In den letzten Jahren ist Emma Ruth Rundle (ERR) vor allem als Solokünstlerin in Erscheinung getreten. „On Dark Horses“, ihr letztes Album unter eigenem Namen und mit einer Band, ist von 2018, und auch die aktuelle Tour macht sie allein. Singer/Songwriter mit den Mitteln moderner Metal-Derivate, heavy music, aber völlig ohne Doublekick, Growls oder sonstige, überwiegend maskulin besetzte gadgets. Im Publikum viele mit entsprechender Beflaggung, recht hoher Frauenanteil, und der klassische Metalhead verirrt sich hierher statistisch wohl weniger.
Nach einer mir persönlich etwas zu langen Einstimmungsphase mit Orgelmusik und der zwar schönen, irgendwann dann aber doch sehr im eigenen Fahrwasser mäandernden Klavierimprovisation von JON SAMUEL ADRON steht sie endlich mit gereckter Faust auf der Bühne, ihr hauchdünnes Jäckchen flattert leicht im Wind des Ventilators, und sie kommt ohne weitere Umschweife zur Sache.

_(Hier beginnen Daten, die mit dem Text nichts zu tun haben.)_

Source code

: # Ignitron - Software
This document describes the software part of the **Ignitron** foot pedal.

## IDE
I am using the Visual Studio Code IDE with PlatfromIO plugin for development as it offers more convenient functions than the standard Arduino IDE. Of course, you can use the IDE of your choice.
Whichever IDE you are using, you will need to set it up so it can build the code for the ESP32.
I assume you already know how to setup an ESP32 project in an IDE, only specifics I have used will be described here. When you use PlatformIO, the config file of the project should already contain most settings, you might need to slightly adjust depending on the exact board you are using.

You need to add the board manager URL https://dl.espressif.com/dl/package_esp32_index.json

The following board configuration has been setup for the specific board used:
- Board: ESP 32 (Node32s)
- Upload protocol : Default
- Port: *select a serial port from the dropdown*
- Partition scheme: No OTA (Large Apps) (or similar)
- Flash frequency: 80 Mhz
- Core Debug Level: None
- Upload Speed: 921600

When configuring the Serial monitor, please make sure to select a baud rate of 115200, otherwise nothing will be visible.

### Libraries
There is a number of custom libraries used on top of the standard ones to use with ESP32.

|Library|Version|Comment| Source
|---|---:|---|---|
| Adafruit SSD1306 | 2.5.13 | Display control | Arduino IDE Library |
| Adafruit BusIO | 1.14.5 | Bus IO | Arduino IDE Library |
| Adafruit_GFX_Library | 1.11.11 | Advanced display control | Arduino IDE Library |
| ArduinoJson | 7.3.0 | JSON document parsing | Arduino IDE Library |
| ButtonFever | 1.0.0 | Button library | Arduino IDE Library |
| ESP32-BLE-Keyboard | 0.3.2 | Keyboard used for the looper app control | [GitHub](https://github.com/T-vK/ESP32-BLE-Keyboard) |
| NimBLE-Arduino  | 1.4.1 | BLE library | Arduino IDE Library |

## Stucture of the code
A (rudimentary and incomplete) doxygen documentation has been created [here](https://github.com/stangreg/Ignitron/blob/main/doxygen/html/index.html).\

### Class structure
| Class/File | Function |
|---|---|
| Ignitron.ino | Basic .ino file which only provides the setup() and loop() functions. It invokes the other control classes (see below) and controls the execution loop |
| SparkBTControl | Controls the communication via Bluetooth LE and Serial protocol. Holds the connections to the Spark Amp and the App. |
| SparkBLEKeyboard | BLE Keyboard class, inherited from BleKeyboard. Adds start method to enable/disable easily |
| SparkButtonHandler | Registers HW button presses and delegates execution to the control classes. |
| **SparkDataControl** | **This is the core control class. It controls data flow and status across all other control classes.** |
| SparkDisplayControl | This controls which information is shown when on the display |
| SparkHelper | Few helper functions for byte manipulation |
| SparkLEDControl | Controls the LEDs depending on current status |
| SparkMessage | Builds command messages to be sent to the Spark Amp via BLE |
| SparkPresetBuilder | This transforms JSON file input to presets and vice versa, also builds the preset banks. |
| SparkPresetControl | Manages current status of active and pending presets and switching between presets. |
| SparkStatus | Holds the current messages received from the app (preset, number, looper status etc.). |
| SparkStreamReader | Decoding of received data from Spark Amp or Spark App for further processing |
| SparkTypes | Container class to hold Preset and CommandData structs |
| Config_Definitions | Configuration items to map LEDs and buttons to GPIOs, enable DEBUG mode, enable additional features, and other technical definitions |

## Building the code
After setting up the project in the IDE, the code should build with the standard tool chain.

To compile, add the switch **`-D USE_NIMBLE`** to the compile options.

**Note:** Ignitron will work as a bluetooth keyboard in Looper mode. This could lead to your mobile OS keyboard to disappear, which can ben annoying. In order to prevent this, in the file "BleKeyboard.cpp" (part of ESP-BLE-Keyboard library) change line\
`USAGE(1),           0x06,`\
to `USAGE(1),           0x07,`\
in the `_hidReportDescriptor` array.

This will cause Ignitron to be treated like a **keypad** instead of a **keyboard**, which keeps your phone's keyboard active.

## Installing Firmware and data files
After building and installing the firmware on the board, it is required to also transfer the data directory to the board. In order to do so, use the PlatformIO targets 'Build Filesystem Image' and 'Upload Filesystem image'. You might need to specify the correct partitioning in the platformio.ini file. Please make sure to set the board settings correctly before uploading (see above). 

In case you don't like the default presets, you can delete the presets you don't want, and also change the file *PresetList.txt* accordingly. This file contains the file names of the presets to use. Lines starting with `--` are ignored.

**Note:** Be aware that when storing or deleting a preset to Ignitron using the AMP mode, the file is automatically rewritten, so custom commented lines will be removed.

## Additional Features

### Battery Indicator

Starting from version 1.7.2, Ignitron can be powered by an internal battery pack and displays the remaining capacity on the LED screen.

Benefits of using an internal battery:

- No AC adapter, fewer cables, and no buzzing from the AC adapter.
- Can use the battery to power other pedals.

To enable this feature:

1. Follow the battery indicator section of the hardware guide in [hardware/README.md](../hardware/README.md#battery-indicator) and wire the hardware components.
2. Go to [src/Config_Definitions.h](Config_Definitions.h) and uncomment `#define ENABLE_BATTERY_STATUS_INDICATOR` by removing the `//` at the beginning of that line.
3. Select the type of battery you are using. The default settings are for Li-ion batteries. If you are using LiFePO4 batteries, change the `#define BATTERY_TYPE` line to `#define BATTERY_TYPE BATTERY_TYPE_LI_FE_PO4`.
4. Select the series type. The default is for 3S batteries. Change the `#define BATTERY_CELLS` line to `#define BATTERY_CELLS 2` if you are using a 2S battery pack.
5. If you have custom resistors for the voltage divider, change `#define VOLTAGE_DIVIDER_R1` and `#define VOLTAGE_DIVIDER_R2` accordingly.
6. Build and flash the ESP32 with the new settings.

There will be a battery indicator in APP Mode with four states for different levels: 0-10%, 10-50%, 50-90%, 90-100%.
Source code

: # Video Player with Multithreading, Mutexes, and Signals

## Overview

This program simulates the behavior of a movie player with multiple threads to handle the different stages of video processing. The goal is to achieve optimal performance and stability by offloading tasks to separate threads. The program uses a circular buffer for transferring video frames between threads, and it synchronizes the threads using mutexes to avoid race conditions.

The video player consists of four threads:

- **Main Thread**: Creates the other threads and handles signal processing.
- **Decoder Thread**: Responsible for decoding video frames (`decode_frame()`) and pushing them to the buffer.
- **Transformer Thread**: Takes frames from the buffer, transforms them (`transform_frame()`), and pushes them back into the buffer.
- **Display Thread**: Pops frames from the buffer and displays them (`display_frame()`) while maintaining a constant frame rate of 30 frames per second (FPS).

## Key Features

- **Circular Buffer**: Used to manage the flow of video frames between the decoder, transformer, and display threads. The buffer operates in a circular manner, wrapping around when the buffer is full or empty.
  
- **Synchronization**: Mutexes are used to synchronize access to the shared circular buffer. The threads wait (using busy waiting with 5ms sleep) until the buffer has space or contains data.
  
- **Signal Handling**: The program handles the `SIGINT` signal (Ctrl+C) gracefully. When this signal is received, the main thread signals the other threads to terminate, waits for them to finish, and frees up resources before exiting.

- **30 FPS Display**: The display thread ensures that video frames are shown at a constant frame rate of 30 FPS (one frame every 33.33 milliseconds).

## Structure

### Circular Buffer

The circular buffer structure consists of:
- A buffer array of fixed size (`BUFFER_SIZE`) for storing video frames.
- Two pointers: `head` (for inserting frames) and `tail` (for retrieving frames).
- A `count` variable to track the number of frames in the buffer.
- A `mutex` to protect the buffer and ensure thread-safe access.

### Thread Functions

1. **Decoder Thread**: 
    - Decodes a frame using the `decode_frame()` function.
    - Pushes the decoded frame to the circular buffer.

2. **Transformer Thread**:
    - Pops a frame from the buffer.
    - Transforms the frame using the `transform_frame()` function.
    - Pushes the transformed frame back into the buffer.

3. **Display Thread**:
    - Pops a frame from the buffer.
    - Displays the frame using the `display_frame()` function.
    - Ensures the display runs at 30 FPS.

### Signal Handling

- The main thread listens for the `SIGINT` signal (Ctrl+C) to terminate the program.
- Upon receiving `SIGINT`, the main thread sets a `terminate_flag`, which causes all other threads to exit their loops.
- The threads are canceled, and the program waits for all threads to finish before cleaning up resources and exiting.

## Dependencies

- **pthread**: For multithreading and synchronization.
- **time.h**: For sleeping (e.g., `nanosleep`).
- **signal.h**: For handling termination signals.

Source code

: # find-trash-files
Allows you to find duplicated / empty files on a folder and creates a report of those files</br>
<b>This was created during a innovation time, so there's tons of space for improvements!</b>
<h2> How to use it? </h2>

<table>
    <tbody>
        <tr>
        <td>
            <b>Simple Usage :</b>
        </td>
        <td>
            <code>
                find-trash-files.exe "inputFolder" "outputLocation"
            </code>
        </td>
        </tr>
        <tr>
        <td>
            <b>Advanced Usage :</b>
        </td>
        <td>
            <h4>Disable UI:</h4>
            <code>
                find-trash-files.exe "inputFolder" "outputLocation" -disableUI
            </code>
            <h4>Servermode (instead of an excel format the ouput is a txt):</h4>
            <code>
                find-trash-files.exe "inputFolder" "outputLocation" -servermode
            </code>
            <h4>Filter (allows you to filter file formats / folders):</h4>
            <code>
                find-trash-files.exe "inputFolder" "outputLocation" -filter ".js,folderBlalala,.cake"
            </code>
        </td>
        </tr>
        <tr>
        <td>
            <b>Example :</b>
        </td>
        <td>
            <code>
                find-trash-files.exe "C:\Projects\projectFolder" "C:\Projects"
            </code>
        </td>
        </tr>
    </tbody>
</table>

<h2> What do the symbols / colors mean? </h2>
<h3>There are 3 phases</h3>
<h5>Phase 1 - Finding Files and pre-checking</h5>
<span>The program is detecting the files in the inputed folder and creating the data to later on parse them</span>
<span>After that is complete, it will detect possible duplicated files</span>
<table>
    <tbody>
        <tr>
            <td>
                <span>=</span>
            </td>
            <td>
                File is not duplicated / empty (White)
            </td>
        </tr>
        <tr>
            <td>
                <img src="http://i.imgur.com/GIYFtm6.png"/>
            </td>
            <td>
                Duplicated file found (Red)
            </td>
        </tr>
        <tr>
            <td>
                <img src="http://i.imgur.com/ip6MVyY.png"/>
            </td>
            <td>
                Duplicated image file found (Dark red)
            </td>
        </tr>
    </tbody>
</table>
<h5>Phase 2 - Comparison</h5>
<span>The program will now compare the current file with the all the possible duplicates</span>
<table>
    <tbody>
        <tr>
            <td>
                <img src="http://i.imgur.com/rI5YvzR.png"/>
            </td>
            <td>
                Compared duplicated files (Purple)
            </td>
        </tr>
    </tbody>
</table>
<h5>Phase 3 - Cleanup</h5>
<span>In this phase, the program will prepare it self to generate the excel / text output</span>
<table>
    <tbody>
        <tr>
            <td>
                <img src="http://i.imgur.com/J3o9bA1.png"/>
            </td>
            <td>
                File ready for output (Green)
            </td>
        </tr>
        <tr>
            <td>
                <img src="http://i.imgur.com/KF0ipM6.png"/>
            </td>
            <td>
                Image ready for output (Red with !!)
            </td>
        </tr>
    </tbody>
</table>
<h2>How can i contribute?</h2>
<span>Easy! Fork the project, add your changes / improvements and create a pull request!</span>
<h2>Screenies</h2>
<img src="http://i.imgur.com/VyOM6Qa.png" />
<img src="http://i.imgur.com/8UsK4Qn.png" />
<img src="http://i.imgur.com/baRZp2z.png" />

Es braucht nur wenige Akkorde auf der doomig gestimmten Nylonsaitengitarre, um die Anwesenden in Emma Ruth Rundles Ozean der Gefühle zu ziehen. Einen unverbindlichen Angebotscharakter hat ihr Sound ja nicht gerade: Entweder du bringst die Bereitschaft zum Ertrinken mit oder halt nicht. Ich gebe zu, ich brauche ein paar Songs, bis ich mich eingelassen habe. Die neben mir stehende Frau illustriert derweil Rundles Musik längst mit schwelgerischem Ausdruckstanz.
Rundles Fähigkeit, alle Nuancen ihrer Gesangsstimme, vom schweren Atmen bis zum Kopfregister zur Geltung zu bringen, ist phänomenal. Allein mit diesem Gesang, der sich in ihrer Sprechstimme erstaunlicherweise kaum wiederfinden läßt, erzeugt sie eine Intensität, die etwas Unerbittliches hat. Man kann vielleicht froh sein und sie dazu beglückwünschen, dass sie irgendwann die Musik als Ausdrucksmittel und Kanal für eine überflutende Innenwelt gefunden hat. Sonst wäre sie vielleicht krank, wobei das Eine das Andere natürlich nicht ausschließt.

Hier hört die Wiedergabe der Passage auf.